Wednesday, 23 January 2008

Moko; or Māori Tattooing

The New Zealand Electronic Text Centre is pleased to announce a new collection of historical texts on Ta Moko as the result of a project which tries to take into account sensitivities around the digitisation of mātauranga Māori and textual taonga.

The collection can be found here

The project was centred on the digitisation of an annotated copy of the 1896 publication “Moko; or Maori Tattooing” by Horatio Gordon Robley. An additional six texts have also been digitised to provide contextual information about Ta Moko, mokamokai, Robley himself and his art. These texts include


The project raised various issues for the NZETC because, notwithstanding the status of the Robley text as a significant part of our documentary heritage, the Centre recognised that the mātauranga that it contained belonged to the wider Māori community and providing online access to this material had the potential to offend as much as to inform. The NZETC therefore undertook consultation with a range of groups such as academics, librarians and the general public, as well as source groups, Māori and Ta Moko artists. As a result of these conversations “Moko; or Māori Tattooing ” has been made freely accessible online with additional contextual material and those images depicting mokamokai or human remains have been suppressed and cannot be viewed. The same approach has been taken to all other images in the NZETC collection.

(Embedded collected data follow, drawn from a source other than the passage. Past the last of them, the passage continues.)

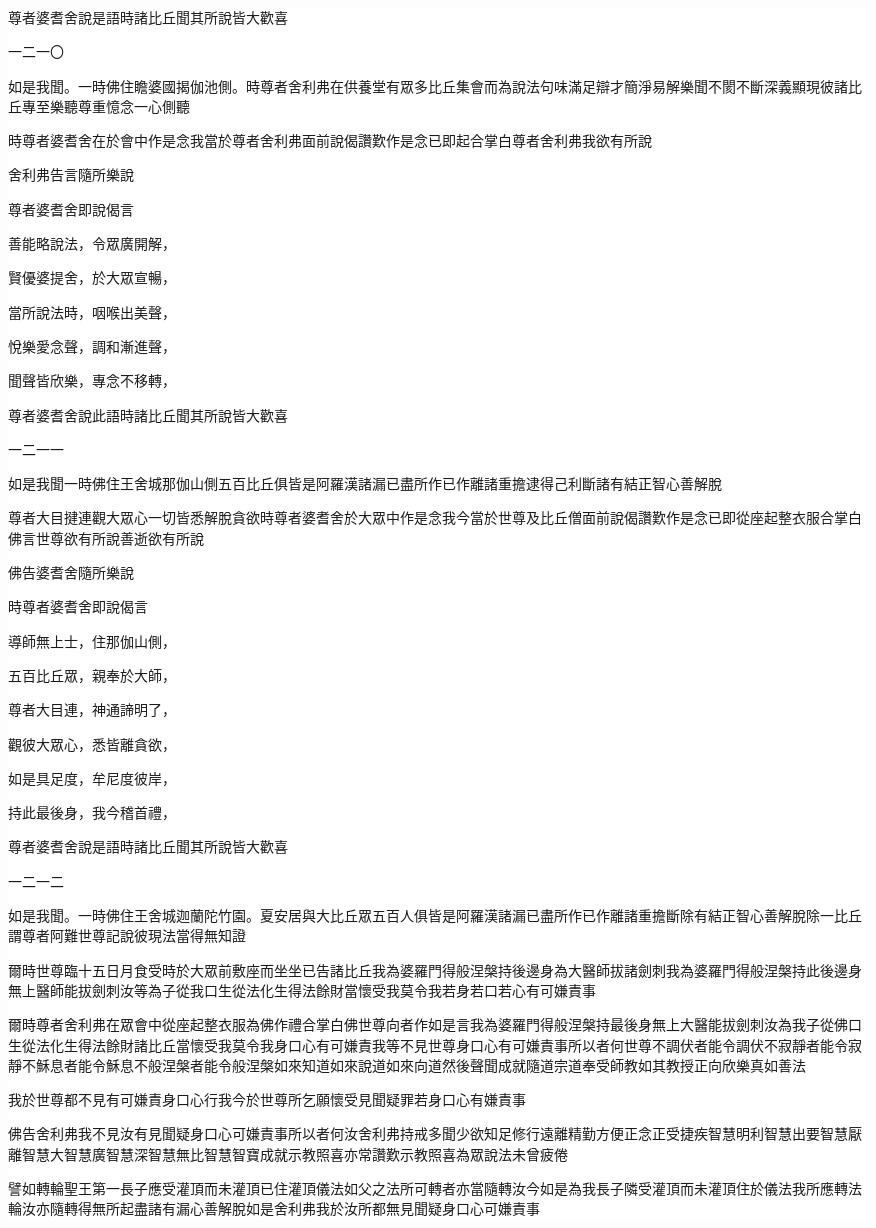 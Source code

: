 尊者婆耆舍說是語時諸比丘聞其所說皆大歡喜

一二一〇

如是我聞。一時佛住瞻婆國揭伽池側。時尊者舍利弗在供養堂有眾多比丘集會而為說法句味滿足辯才簡淨易解樂聞不閡不斷深義顯現彼諸比丘專至樂聽尊重憶念一心側聽

時尊者婆耆舍在於會中作是念我當於尊者舍利弗面前說偈讚歎作是念已即起合掌白尊者舍利弗我欲有所說

舍利弗告言隨所樂說

尊者婆耆舍即說偈言

  善能略說法，令眾廣開解，

  賢優婆提舍，於大眾宣暢，

  當所說法時，咽喉出美聲，

  悅樂愛念聲，調和漸進聲，

  聞聲皆欣樂，專念不移轉，

尊者婆耆舍說此語時諸比丘聞其所說皆大歡喜

一二一一

如是我聞一時佛住王舍城那伽山側五百比丘俱皆是阿羅漢諸漏已盡所作已作離諸重擔逮得己利斷諸有結正智心善解脫

尊者大目揵連觀大眾心一切皆悉解脫貪欲時尊者婆耆舍於大眾中作是念我今當於世尊及比丘僧面前說偈讚歎作是念已即從座起整衣服合掌白佛言世尊欲有所說善逝欲有所說

佛告婆耆舍隨所樂說

時尊者婆耆舍即說偈言

  導師無上士，住那伽山側，

  五百比丘眾，親奉於大師，

  尊者大目連，神通諦明了，

  觀彼大眾心，悉皆離貪欲，

  如是具足度，牟尼度彼岸，

  持此最後身，我今稽首禮，

尊者婆耆舍說是語時諸比丘聞其所說皆大歡喜

一二一二

如是我聞。一時佛住王舍城迦蘭陀竹園。夏安居與大比丘眾五百人俱皆是阿羅漢諸漏已盡所作已作離諸重擔斷除有結正智心善解脫除一比丘謂尊者阿難世尊記說彼現法當得無知證

爾時世尊臨十五日月食受時於大眾前敷座而坐坐已告諸比丘我為婆羅門得般涅槃持後邊身為大醫師拔諸劍刺我為婆羅門得般涅槃持此後邊身無上醫師能拔劍刺汝等為子從我口生從法化生得法餘財當懷受我莫令我若身若口若心有可嫌責事

爾時尊者舍利弗在眾會中從座起整衣服為佛作禮合掌白佛世尊向者作如是言我為婆羅門得般涅槃持最後身無上大醫能拔劍刺汝為我子從佛口生從法化生得法餘財諸比丘當懷受我莫令我身口心有可嫌責我等不見世尊身口心有可嫌責事所以者何世尊不調伏者能令調伏不寂靜者能令寂靜不穌息者能令穌息不般涅槃者能令般涅槃如來知道如來說道如來向道然後聲聞成就隨道宗道奉受師教如其教授正向欣樂真如善法

我於世尊都不見有可嫌責身口心行我今於世尊所乞願懷受見聞疑罪若身口心有嫌責事

佛告舍利弗我不見汝有見聞疑身口心可嫌責事所以者何汝舍利弗持戒多聞少欲知足修行遠離精勤方便正念正受捷疾智慧明利智慧出要智慧厭離智慧大智慧廣智慧深智慧無比智慧智寶成就示教照喜亦常讚歎示教照喜為眾說法未曾疲倦

譬如轉輪聖王第一長子應受灌頂而未灌頂已住灌頂儀法如父之法所可轉者亦當隨轉汝今如是為我長子隣受灌頂而未灌頂住於儀法我所應轉法輪汝亦隨轉得無所起盡諸有漏心善解脫如是舍利弗我於汝所都無見聞疑身口心可嫌責事
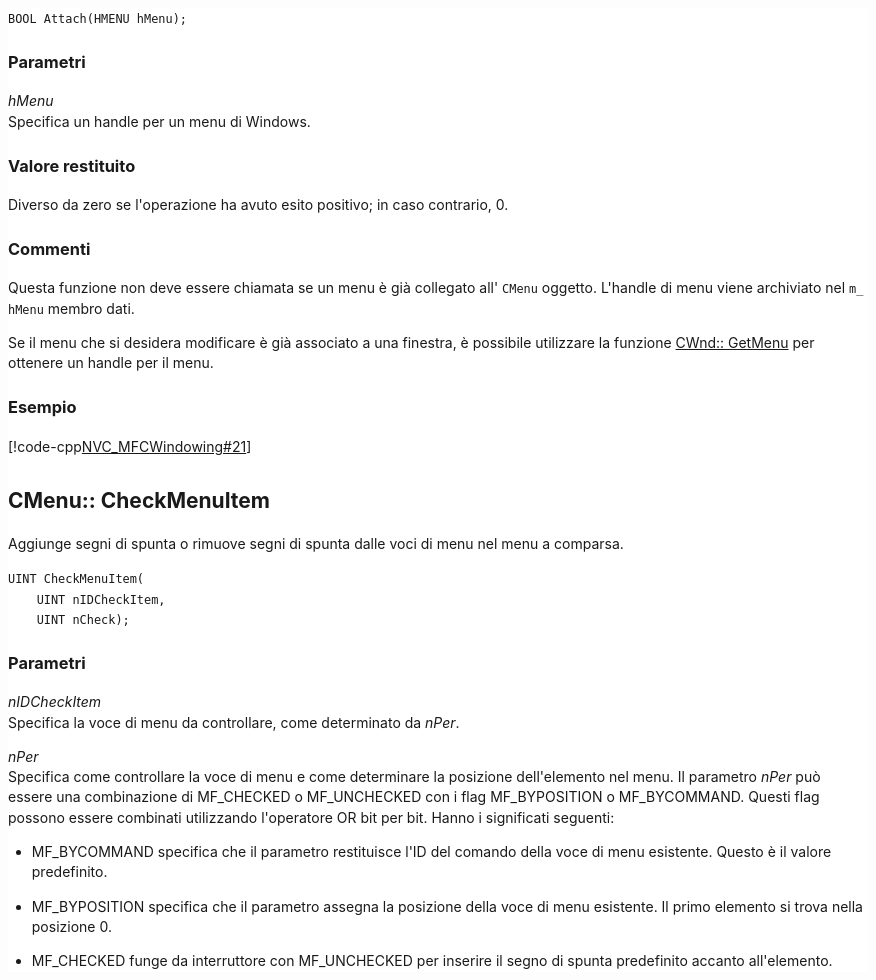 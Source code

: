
 ```
BOOL Attach(HMENU hMenu);
```

### <a name="parameters"></a>Parametri

*hMenu*<br/>
Specifica un handle per un menu di Windows.

### <a name="return-value"></a>Valore restituito

Diverso da zero se l'operazione ha avuto esito positivo; in caso contrario, 0.

### <a name="remarks"></a>Commenti

Questa funzione non deve essere chiamata se un menu è già collegato all' `CMenu` oggetto. L'handle di menu viene archiviato nel `m_hMenu` membro dati.

Se il menu che si desidera modificare è già associato a una finestra, è possibile utilizzare la funzione [CWnd:: GetMenu](../../mfc/reference/cwnd-class.md#getmenu) per ottenere un handle per il menu.

### <a name="example"></a>Esempio

[!code-cpp[NVC_MFCWindowing#21](../../mfc/reference/codesnippet/cpp/cmenu-class_1.cpp)]

## <a name="cmenucheckmenuitem"></a><a name="checkmenuitem"></a> CMenu:: CheckMenuItem

Aggiunge segni di spunta o rimuove segni di spunta dalle voci di menu nel menu a comparsa.

```
UINT CheckMenuItem(
    UINT nIDCheckItem,
    UINT nCheck);
```

### <a name="parameters"></a>Parametri

*nIDCheckItem*<br/>
Specifica la voce di menu da controllare, come determinato da *nPer*.

*nPer*<br/>
Specifica come controllare la voce di menu e come determinare la posizione dell'elemento nel menu. Il parametro *nPer* può essere una combinazione di MF_CHECKED o MF_UNCHECKED con i flag MF_BYPOSITION o MF_BYCOMMAND. Questi flag possono essere combinati utilizzando l'operatore OR bit per bit. Hanno i significati seguenti:

- MF_BYCOMMAND specifica che il parametro restituisce l'ID del comando della voce di menu esistente. Questo è il valore predefinito.

- MF_BYPOSITION specifica che il parametro assegna la posizione della voce di menu esistente. Il primo elemento si trova nella posizione 0.

- MF_CHECKED funge da interruttore con MF_UNCHECKED per inserire il segno di spunta predefinito accanto all'elemento.
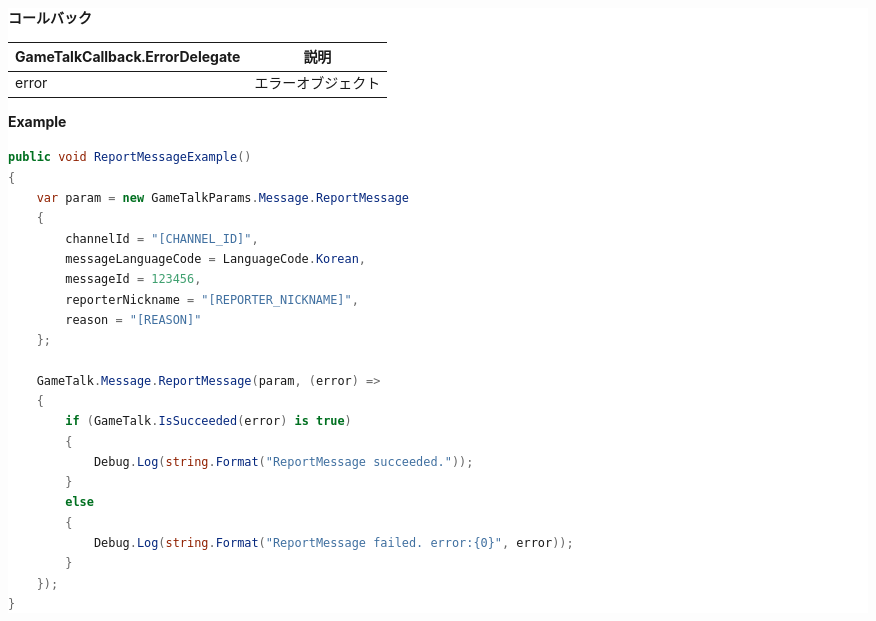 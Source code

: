 **コールバック**

| GameTalkCallback.ErrorDelegate | 説明 |
| --- | --- |
| error | エラーオブジェクト |

**Example**

```cs
public void ReportMessageExample()
{
    var param = new GameTalkParams.Message.ReportMessage
    {
        channelId = "[CHANNEL_ID]",
        messageLanguageCode = LanguageCode.Korean,
        messageId = 123456,
        reporterNickname = "[REPORTER_NICKNAME]",
        reason = "[REASON]"
    };

    GameTalk.Message.ReportMessage(param, (error) =>
    {
        if (GameTalk.IsSucceeded(error) is true)
        {
            Debug.Log(string.Format("ReportMessage succeeded."));
        }
        else
        {
            Debug.Log(string.Format("ReportMessage failed. error:{0}", error));
        }
    });
}
```
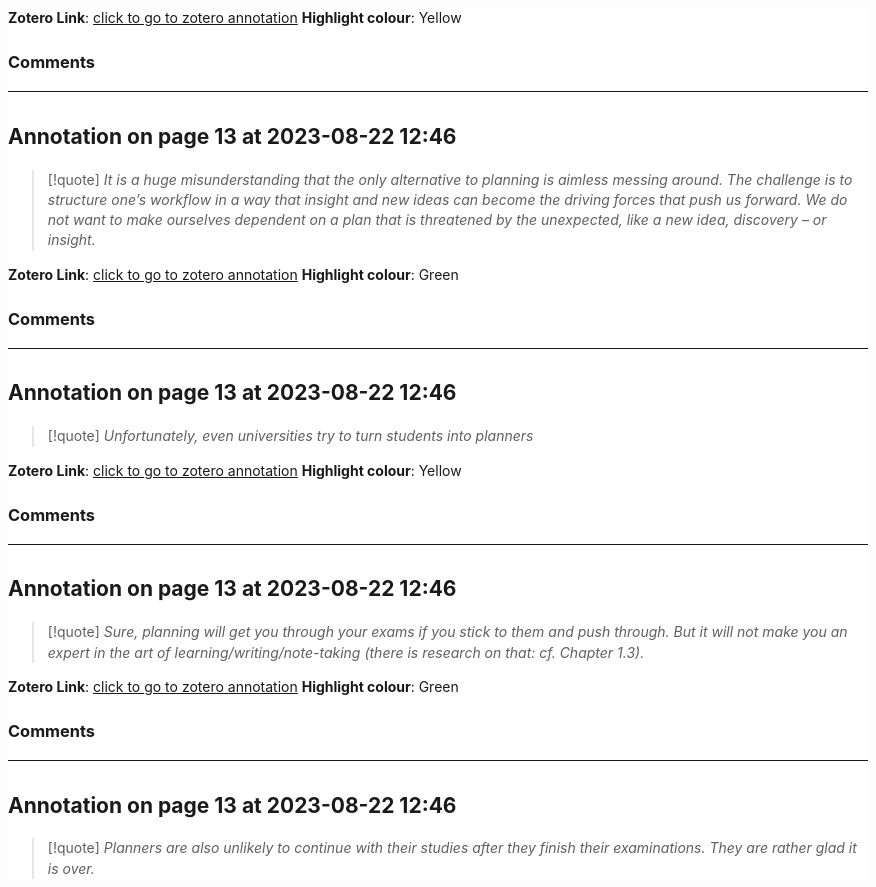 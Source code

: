 **Zotero Link**: [click to go to zotero annotation](zotero://open-pdf/library/items/8KGWZ3UJ?page=13&annotation=GGMKL5CF)
**Highlight colour**: Yellow
### Comments



---
## Annotation on page 13 at 2023-08-22 12:46
> [!quote] 
> *It is a huge misunderstanding that the only alternative to planning is aimless messing around. The challenge is to structure one’s workflow in a way that insight and new ideas can become the driving forces that push us forward. We do not want to make ourselves dependent on a plan that is threatened by the unexpected, like a new idea, discovery – or insight.*

**Zotero Link**: [click to go to zotero annotation](zotero://open-pdf/library/items/8KGWZ3UJ?page=13&annotation=8TNU3D6J)
**Highlight colour**: Green
### Comments



---
## Annotation on page 13 at 2023-08-22 12:46
> [!quote] 
> *Unfortunately, even universities try to turn students into planners*

**Zotero Link**: [click to go to zotero annotation](zotero://open-pdf/library/items/8KGWZ3UJ?page=13&annotation=APTGVQRX)
**Highlight colour**: Yellow
### Comments



---
## Annotation on page 13 at 2023-08-22 12:46
> [!quote] 
> *Sure, planning will get you through your exams if you stick to them and push through. But it will not make you an expert in the art of learning/writing/note-taking (there is research on that: cf. Chapter 1.3).*

**Zotero Link**: [click to go to zotero annotation](zotero://open-pdf/library/items/8KGWZ3UJ?page=13&annotation=NYTZBJVA)
**Highlight colour**: Green
### Comments



---
## Annotation on page 13 at 2023-08-22 12:46
> [!quote] 
> *Planners are also unlikely to continue with their studies after they finish their examinations. They are rather glad it is over.*

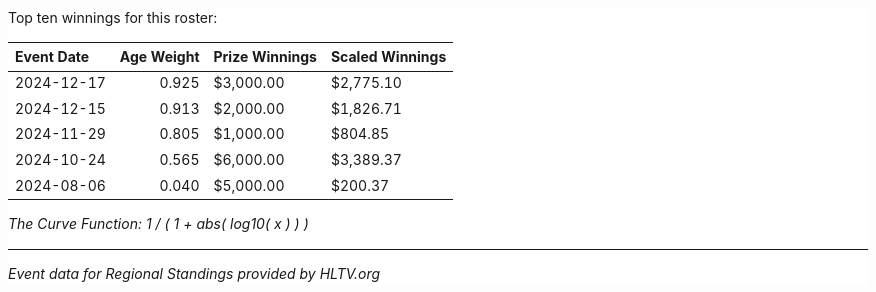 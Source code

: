 Top ten winnings for this roster:<br />

| Event Date | Age Weight | Prize Winnings | Scaled Winnings |
| :- | -: | :- | :- |
| 2024-12-17 |      0.925 | $3,000.00      | $2,775.10       |
| 2024-12-15 |      0.913 | $2,000.00      | $1,826.71       |
| 2024-11-29 |      0.805 | $1,000.00      | $804.85         |
| 2024-10-24 |      0.565 | $6,000.00      | $3,389.37       |
| 2024-08-06 |      0.040 | $5,000.00      | $200.37         |


<span id="curveFunction"></span>_The Curve Function: 1 / ( 1 + abs( log10( x ) ) )_<br />

---
_Event data for Regional Standings provided by HLTV.org_<br />

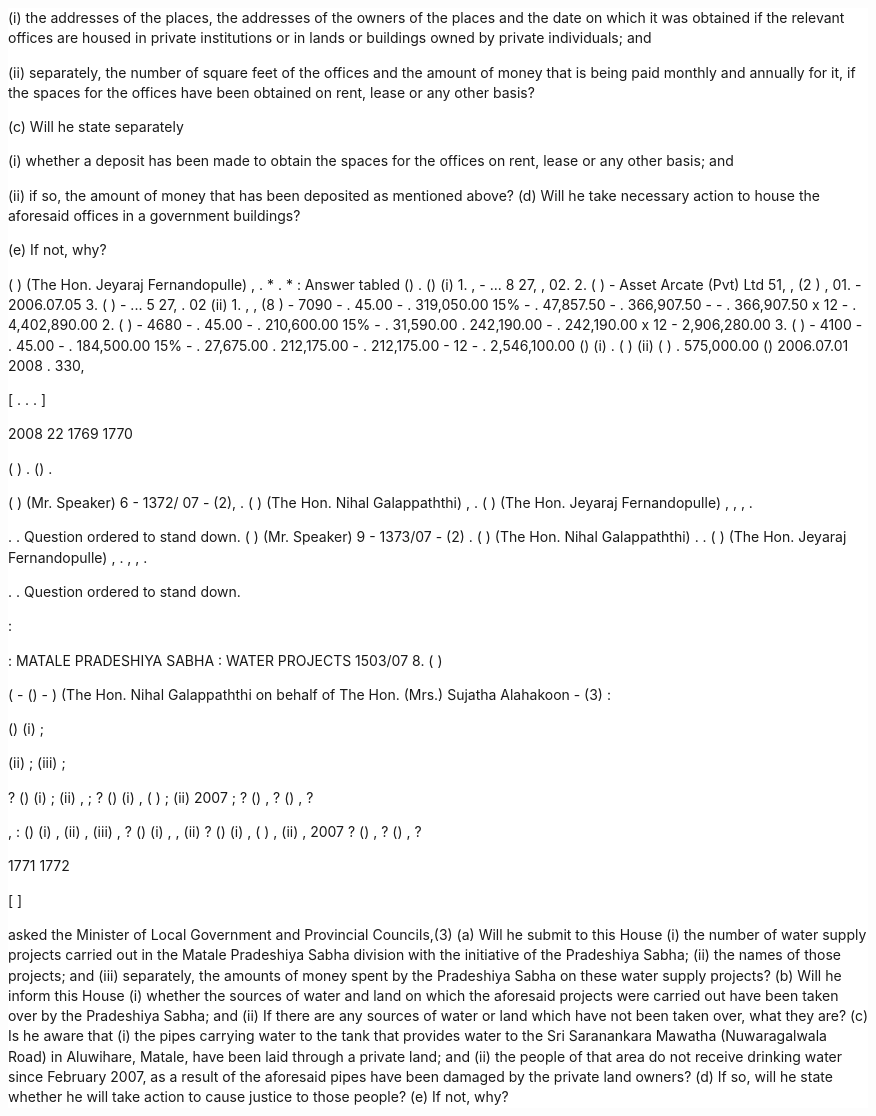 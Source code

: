 (i) the addresses of the places, the addresses of the owners of the places and the date on which it was obtained if the relevant offices are housed in private institutions or in lands or buildings owned by private individuals; and

(ii) separately, the number of square feet of the offices and the amount of money that is being paid monthly and annually for it, if the spaces for the offices have been obtained on rent, lease or any other basis?

(c) Will he state separately

(i) whether a deposit has been made to obtain the spaces for the offices on rent, lease or any other basis; and

(ii) if so, the amount of money that has been deposited as mentioned above? (d) Will he take necessary action to house the aforesaid offices in a government buildings?

(e) If not, why?

( ) (The Hon. Jeyaraj Fernandopulle) , . * . * : Answer tabled () . () (i) 1. , - ... 8 27, , 02. 2. ( ) - Asset Arcate (Pvt) Ltd 51, , (2 ) , 01. - 2006.07.05 3. ( ) - ... 5 27, . 02 (ii) 1. , , (8 ) - 7090 - . 45.00 - . 319,050.00 15% - . 47,857.50 - . 366,907.50 - - . 366,907.50 x 12 - . 4,402,890.00 2. ( ) - 4680 - . 45.00 - . 210,600.00 15% - . 31,590.00 . 242,190.00 - . 242,190.00 x 12 - 2,906,280.00 3. ( ) - 4100 - . 45.00 - . 184,500.00 15% - . 27,675.00 . 212,175.00 - . 212,175.00 - 12 - . 2,546,100.00 () (i) . ( ) (ii) ( ) . 575,000.00 () 2006.07.01 2008 . 330,

[ . . . ]

2008 22 1769 1770

( ) . () .

( ) (Mr. Speaker) 6 - 1372/ 07 - (2), . ( ) (The Hon. Nihal Galappaththi) , . ( ) (The Hon. Jeyaraj Fernandopulle) , , , .

. . Question ordered to stand down. ( ) (Mr. Speaker) 9 - 1373/07 - (2) . ( ) (The Hon. Nihal Galappaththi) . . ( ) (The Hon. Jeyaraj Fernandopulle) , . , , .

. . Question ordered to stand down.

:

: MATALE PRADESHIYA SABHA : WATER PROJECTS 1503/07 8. ( )

( - () - ) (The Hon. Nihal Galappaththi on behalf of The Hon. (Mrs.) Sujatha Alahakoon - (3) :

() (i) ;

(ii) ; (iii) ;

? () (i) ; (ii) , ; ? () (i) , ( ) ; (ii) 2007 ; ? () , ? () , ?

, : () (i) , (ii) , (iii) , ? () (i) , , (ii) ? () (i) , ( ) , (ii) , 2007 ? () , ? () , ?

1771 1772

[ ]

asked the Minister of Local Government and Provincial Councils,(3) (a) Will he submit to this House (i) the number of water supply projects carried out in the Matale Pradeshiya Sabha division with the initiative of the Pradeshiya Sabha; (ii) the names of those projects; and (iii) separately, the amounts of money spent by the Pradeshiya Sabha on these water supply projects? (b) Will he inform this House (i) whether the sources of water and land on which the aforesaid projects were carried out have been taken over by the Pradeshiya Sabha; and (ii) If there are any sources of water or land which have not been taken over, what they are? (c) Is he aware that (i) the pipes carrying water to the tank that provides water to the Sri Saranankara Mawatha (Nuwaragalwala Road) in Aluwihare, Matale, have been laid through a private land; and (ii) the people of that area do not receive drinking water since February 2007, as a result of the aforesaid pipes have been damaged by the private land owners? (d) If so, will he state whether he will take action to cause justice to those people? (e) If not, why?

The decision to provide contextual resources and to suppress parts of the digitised book is an attempt to balance the interests of scholarship in the integrity of the work, the importance of free public access to New Zealand’s documentary record, the need to respect the tupuna depicted in Robley’s illustrations, and the need to inform readers about the context in which the text was created. A full report of the project provides more details on the issues that were considered. It can be read here

We would welcome feedback on the project and the paper.

Further Information:

Horatio G. Robley came to New Zealand, as an officer in the British Army, in 1864. While here he had many opportunities to sketch those Māori he encountered and he became interested in moko design. Later, after Robley had retired from the army, he began to collect mokamokai (preserved heads), buying them from dealers, auction houses and the owners of private collections. He used his collection as well as those available for viewing in Europe as the basis for his sketches that he included in his book.

The copy of “Moko; or Māori Tattooing ” which was digitised is part of the J C Beaglehole Room collection at Victoria University of Wellington Library. It is particularly interesting because it contains both handwritten annotations by Horace Fildes, a Wellington book collector and historian, and several letters from Robley to Fildes about the text and its content. Robley’s memoirs, organised and annotated by Fildes, are also held in the University Library and the NZETC intends to digitise these in the coming months.

Thursday, 10 January 2008

Remote Writer released!

As Conal mentioned in an earlier post, we've been working on a browser-based word processor to allow people to create content for collections and projects such as the NZETC via a simple interface without having to learn the intricacies of TEI XML.

Well, the good news is that it's finally free for all to use (and extend if desired), and can be found at remotewriter.wordpress.com.

If you follow that link, it should explain the features and answer questions about it, including what it is, what it's good for and how to install it, but briefly, Remote Writer is an open-source tool for collaboratively creating documents using a simple-to-use interface in a similar fashion to other browser-based word-processors such as Google Docs and Zoho Writer.

Like Zoho Writer, Remote Writer even allows the creation and maintenance of documents using your browser while offline (for example, when travelling). When online again, all changes are synchronised to and from the server, though it is also possible to use Remote Writer as a stand-alone client.

However, what makes Remote Writer unique is:
  • the ability to define custom block-level and inline styles

  • its status as the only open-source solution (at least to this point) that features both online and offline functionality
Because Remote Writer is open-source, and is built on other open-source efforts (including the tinyMCE Javascript content editor, and Google Gears), it is freely available to anyone for use and further modification / enhancement.

We're happy to make it freely available, and would be interested if anyone has any feedback to offer about it.